Start of Block

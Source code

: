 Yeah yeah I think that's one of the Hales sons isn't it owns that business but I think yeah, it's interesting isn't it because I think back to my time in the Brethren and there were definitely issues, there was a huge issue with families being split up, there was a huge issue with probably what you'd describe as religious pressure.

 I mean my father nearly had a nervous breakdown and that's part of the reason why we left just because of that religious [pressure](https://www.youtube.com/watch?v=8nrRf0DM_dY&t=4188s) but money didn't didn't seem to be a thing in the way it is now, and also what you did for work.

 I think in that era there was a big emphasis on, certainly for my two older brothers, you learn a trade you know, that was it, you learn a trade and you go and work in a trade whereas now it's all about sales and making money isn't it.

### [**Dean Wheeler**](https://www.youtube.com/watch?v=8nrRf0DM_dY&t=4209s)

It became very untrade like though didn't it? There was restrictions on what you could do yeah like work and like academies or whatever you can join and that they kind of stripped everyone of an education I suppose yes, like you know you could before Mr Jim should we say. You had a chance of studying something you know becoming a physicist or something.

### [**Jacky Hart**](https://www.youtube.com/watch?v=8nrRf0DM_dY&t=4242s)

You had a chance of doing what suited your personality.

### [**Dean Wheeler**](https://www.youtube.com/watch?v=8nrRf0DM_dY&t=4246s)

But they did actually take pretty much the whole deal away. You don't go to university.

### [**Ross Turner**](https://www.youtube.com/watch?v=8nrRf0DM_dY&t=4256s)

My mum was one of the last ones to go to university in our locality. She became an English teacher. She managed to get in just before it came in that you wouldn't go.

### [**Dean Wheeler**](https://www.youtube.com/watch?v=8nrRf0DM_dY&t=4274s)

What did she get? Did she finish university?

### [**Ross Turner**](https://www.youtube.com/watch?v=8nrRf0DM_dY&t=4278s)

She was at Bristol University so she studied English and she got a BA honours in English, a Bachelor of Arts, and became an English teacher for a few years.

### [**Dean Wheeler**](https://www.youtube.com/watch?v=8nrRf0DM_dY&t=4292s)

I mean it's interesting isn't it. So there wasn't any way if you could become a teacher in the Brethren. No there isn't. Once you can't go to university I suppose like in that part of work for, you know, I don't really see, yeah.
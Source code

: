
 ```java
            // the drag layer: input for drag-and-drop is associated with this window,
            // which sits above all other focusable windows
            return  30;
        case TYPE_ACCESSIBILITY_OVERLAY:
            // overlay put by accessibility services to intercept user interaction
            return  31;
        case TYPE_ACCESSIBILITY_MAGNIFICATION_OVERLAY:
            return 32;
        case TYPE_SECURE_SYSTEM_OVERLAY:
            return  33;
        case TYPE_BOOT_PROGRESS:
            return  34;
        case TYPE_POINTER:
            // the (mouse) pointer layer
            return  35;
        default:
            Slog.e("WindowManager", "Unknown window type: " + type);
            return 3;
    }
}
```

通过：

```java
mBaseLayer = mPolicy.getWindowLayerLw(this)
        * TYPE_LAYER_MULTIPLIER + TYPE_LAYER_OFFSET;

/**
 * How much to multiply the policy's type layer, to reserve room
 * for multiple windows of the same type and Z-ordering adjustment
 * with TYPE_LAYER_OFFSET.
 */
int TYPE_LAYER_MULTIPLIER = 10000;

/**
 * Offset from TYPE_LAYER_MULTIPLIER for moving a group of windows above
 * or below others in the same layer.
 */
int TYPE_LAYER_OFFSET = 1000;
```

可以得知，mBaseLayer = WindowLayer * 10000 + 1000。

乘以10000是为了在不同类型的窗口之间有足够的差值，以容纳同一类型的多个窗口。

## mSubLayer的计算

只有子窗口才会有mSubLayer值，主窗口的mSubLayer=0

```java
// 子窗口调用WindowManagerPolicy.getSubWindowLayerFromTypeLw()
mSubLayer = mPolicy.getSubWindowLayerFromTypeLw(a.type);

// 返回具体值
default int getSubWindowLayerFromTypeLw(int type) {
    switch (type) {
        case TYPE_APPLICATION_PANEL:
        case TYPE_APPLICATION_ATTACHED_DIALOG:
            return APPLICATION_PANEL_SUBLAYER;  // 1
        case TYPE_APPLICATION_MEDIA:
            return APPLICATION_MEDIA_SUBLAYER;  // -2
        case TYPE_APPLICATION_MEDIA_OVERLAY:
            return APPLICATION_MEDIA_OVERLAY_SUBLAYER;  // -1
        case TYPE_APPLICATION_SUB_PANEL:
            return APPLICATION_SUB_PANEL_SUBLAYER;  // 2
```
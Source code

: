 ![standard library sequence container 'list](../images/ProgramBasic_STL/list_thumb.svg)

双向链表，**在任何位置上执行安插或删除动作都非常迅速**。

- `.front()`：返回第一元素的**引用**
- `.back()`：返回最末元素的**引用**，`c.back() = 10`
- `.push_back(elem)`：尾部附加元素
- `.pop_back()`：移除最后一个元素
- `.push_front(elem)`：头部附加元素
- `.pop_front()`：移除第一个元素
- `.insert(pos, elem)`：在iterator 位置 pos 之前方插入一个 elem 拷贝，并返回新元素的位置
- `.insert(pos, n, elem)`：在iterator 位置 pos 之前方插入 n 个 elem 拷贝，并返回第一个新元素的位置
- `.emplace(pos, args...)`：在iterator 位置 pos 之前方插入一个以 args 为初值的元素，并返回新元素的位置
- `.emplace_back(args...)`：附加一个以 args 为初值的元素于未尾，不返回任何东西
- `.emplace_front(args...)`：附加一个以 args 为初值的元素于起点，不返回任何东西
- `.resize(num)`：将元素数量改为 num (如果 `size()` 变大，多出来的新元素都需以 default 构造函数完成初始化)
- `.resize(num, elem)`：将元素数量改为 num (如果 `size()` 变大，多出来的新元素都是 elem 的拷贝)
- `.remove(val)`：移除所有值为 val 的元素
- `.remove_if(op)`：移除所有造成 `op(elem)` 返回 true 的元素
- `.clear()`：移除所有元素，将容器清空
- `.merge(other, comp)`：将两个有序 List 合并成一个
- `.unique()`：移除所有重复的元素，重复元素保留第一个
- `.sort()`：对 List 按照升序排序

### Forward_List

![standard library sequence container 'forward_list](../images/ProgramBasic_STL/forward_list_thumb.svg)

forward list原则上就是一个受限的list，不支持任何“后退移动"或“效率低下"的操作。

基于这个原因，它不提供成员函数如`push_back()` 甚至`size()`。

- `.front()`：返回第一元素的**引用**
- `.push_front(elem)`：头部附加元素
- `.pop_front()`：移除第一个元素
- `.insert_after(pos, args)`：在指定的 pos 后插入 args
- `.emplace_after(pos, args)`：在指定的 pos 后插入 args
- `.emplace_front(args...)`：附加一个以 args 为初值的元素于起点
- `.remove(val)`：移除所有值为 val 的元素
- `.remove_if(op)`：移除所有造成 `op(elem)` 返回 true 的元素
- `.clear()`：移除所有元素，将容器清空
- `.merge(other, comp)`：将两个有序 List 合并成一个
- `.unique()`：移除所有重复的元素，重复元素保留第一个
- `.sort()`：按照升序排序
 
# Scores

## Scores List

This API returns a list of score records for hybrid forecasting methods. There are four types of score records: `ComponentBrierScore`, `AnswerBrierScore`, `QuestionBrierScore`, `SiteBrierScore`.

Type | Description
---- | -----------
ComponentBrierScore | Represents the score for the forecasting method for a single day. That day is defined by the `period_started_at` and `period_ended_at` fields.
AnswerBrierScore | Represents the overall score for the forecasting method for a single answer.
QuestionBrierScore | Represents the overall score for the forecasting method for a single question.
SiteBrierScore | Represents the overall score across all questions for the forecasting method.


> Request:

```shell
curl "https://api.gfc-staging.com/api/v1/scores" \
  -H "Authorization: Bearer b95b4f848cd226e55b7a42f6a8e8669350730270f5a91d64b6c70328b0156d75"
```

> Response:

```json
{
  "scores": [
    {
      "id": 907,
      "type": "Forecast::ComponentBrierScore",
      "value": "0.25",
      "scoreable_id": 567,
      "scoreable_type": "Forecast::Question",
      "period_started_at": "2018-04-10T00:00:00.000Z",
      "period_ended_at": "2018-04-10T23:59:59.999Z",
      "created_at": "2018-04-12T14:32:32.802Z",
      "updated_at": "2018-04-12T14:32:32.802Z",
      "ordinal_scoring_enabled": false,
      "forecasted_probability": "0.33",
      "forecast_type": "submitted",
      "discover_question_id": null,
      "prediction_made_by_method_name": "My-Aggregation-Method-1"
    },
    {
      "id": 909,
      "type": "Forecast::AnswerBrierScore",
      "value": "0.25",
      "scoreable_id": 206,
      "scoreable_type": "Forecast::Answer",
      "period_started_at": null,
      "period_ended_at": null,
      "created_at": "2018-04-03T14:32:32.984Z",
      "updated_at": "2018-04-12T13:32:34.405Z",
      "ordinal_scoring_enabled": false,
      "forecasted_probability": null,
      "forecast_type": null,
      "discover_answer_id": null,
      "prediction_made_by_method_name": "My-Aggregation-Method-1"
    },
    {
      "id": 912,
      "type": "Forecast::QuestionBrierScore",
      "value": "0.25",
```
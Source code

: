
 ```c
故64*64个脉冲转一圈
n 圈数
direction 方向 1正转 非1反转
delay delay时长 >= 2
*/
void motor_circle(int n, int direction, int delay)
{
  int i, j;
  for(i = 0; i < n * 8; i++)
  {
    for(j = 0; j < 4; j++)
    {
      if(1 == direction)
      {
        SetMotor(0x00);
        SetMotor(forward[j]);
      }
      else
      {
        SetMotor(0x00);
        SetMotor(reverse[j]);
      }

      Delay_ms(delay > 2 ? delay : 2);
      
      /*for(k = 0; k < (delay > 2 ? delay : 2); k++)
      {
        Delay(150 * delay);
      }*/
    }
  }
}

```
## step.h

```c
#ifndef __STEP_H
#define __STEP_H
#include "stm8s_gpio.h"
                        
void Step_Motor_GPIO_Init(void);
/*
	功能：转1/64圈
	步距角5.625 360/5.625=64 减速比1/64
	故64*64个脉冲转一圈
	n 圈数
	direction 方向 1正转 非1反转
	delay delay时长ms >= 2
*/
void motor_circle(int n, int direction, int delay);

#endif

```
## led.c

End of Block

## [EXERCISE DESCRIPTION]
Your answer should be the lines above that contain the word "chance", copied out.

## [TASK ANSWER]
It became very untrade like though didn't it? There was restrictions on what you could do yeah like work and like academies or whatever you can join and that they kind of stripped everyone of an education I suppose yes, like you know you could before Mr Jim should we say. You had a chance of studying something you know becoming a physicist or something.
You had a chance of doing what suited your personality.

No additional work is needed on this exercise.